Once the pictures are removed, restate the listing word for word.
─── Exercise input ───
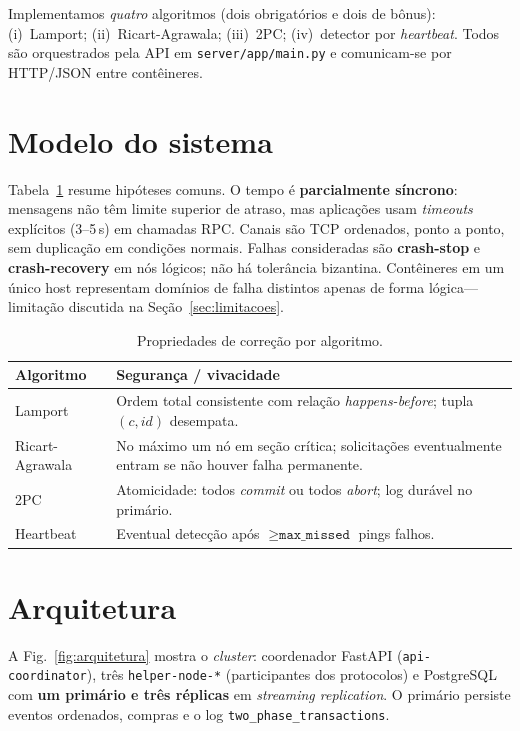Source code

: \documentclass[conference]{IEEEtran}
\begin{document}
Implementamos \emph{quatro} algoritmos (dois obrigatórios e dois de
bônus): (i)~Lamport; (ii)~Ricart-Agrawala; (iii)~2PC; (iv)~detector por
\emph{heartbeat}. Todos são orquestrados pela API em
\texttt{server/app/main.py} e comunicam-se por HTTP/JSON entre contêineres.

\section{Modelo do sistema}

Tabela~\ref{tab:modelo} resume hipóteses comuns. O tempo é
\textbf{parcialmente síncrono}: mensagens não têm limite superior de
atraso, mas aplicações usam \emph{timeouts} explícitos (3--5\,s) em chamadas
RPC. Canais são TCP ordenados, ponto a ponto, sem duplicação em condições
normais. Falhas consideradas são \textbf{crash-stop} e
\textbf{crash-recovery} em nós lógicos; não há tolerância bizantina.
Contêineres em um único host representam domínios de falha distintos apenas
de forma lógica---limitação discutida na Seção~\ref{sec:limitacoes}.

\begin{table}[!t]
\centering
\caption{Propriedades de correção por algoritmo.}
\label{tab:modelo}
\scriptsize
\begin{tabular}{@{}p{}p{}@{}}
\toprule
Algoritmo & Segurança / vivacidade \\
\midrule
Lamport & Ordem total consistente com relação \emph{happens-before}; tupla $(c, id)$ desempata. \\
Ricart-Agrawala & No máximo um nó em seção crítica; solicitações eventualmente entram se não houver falha permanente. \\
2PC & Atomicidade: todos \emph{commit} ou todos \emph{abort}; log durável no primário. \\
Heartbeat & Eventual detecção após $\geq \texttt{max\_missed}$ pings falhos. \\
\bottomrule
\end{tabular}
\end{table}

\section{Arquitetura}

A Fig.~\ref{fig:arquitetura} mostra o \emph{cluster}: coordenador
FastAPI (\texttt{api-coordinator}), três \texttt{helper-node-*}
(participantes dos protocolos) e PostgreSQL com \textbf{um primário e três
réplicas} em \emph{streaming replication}. O primário persiste eventos
ordenados, compras e o log \texttt{two\_phase\_transactions}.
\end{document}
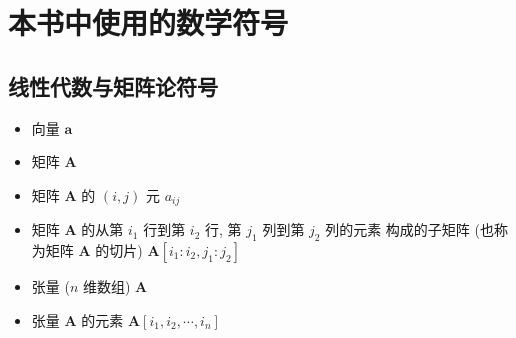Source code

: \chapter*{本书中使用的数学符号}
\thispagestyle{empty}

\section*{线性代数与矩阵论符号}

\begin{itemize}[itemsep=0pt]
    \item 向量 $\boldsymbol{a}$
    \item 矩阵 $\boldsymbol{A}$
    \item 矩阵 $\boldsymbol{A}$ 的 $(i,j)$ 元 $a_{ij}$
    \item 矩阵 $\boldsymbol{A}$ 的从第 $i_1$ 行到第 $i_2$ 行, 第 $j_1$ 列到第 $j_2$ 列的元素
    构成的子矩阵 (也称为矩阵 $\boldsymbol{A}$ 的切片) $\boldsymbol{A}[i_1:i_2, j_1:j_2]$
    \item 张量 ($n$ 维数组) $\mathbf{A}$
    \item 张量 $\mathbf{A}$ 的元素 $\mathbf{A}[i_1,i_2,\cdots,i_n]$
\end{itemize}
───
* **Result of this task**
Source code

: \documentclass[conference]{IEEEtran}
\begin{document}
Implementamos \emph{quatro} algoritmos (dois obrigatórios e dois de
bônus): (i)~Lamport; (ii)~Ricart-Agrawala; (iii)~2PC; (iv)~detector por
\emph{heartbeat}. Todos são orquestrados pela API em
\texttt{server/app/main.py} e comunicam-se por HTTP/JSON entre contêineres.

\section{Modelo do sistema}

Tabela~\ref{tab:modelo} resume hipóteses comuns. O tempo é
\textbf{parcialmente síncrono}: mensagens não têm limite superior de
atraso, mas aplicações usam \emph{timeouts} explícitos (3--5\,s) em chamadas
RPC. Canais são TCP ordenados, ponto a ponto, sem duplicação em condições
normais. Falhas consideradas são \textbf{crash-stop} e
\textbf{crash-recovery} em nós lógicos; não há tolerância bizantina.
Contêineres em um único host representam domínios de falha distintos apenas
de forma lógica---limitação discutida na Seção~\ref{sec:limitacoes}.

\begin{table}[!t]
\centering
\caption{Propriedades de correção por algoritmo.}
\label{tab:modelo}
\scriptsize
\begin{tabular}{@{}p{}p{}@{}}
\toprule
Algoritmo & Segurança / vivacidade \\
\midrule
Lamport & Ordem total consistente com relação \emph{happens-before}; tupla $(c, id)$ desempata. \\
Ricart-Agrawala & No máximo um nó em seção crítica; solicitações eventualmente entram se não houver falha permanente. \\
2PC & Atomicidade: todos \emph{commit} ou todos \emph{abort}; log durável no primário. \\
Heartbeat & Eventual detecção após $\geq \texttt{max\_missed}$ pings falhos. \\
\bottomrule
\end{tabular}
\end{table}

\section{Arquitetura}

A Fig.~\ref{fig:arquitetura} mostra o \emph{cluster}: coordenador
FastAPI (\texttt{api-coordinator}), três \texttt{helper-node-*}
(participantes dos protocolos) e PostgreSQL com \textbf{um primário e três
réplicas} em \emph{streaming replication}. O primário persiste eventos
ordenados, compras e o log \texttt{two\_phase\_transactions}.
\end{document}
Source code

: \chapter*{本书中使用的数学符号}
\thispagestyle{empty}

\section*{线性代数与矩阵论符号}

\begin{itemize}[itemsep=0pt]
    \item 向量 $\boldsymbol{a}$
    \item 矩阵 $\boldsymbol{A}$
    \item 矩阵 $\boldsymbol{A}$ 的 $(i,j)$ 元 $a_{ij}$
    \item 矩阵 $\boldsymbol{A}$ 的从第 $i_1$ 行到第 $i_2$ 行, 第 $j_1$ 列到第 $j_2$ 列的元素
    构成的子矩阵 (也称为矩阵 $\boldsymbol{A}$ 的切片) $\boldsymbol{A}[i_1:i_2, j_1:j_2]$
    \item 张量 ($n$ 维数组) $\mathbf{A}$
    \item 张量 $\mathbf{A}$ 的元素 $\mathbf{A}[i_1,i_2,\cdots,i_n]$
\end{itemize}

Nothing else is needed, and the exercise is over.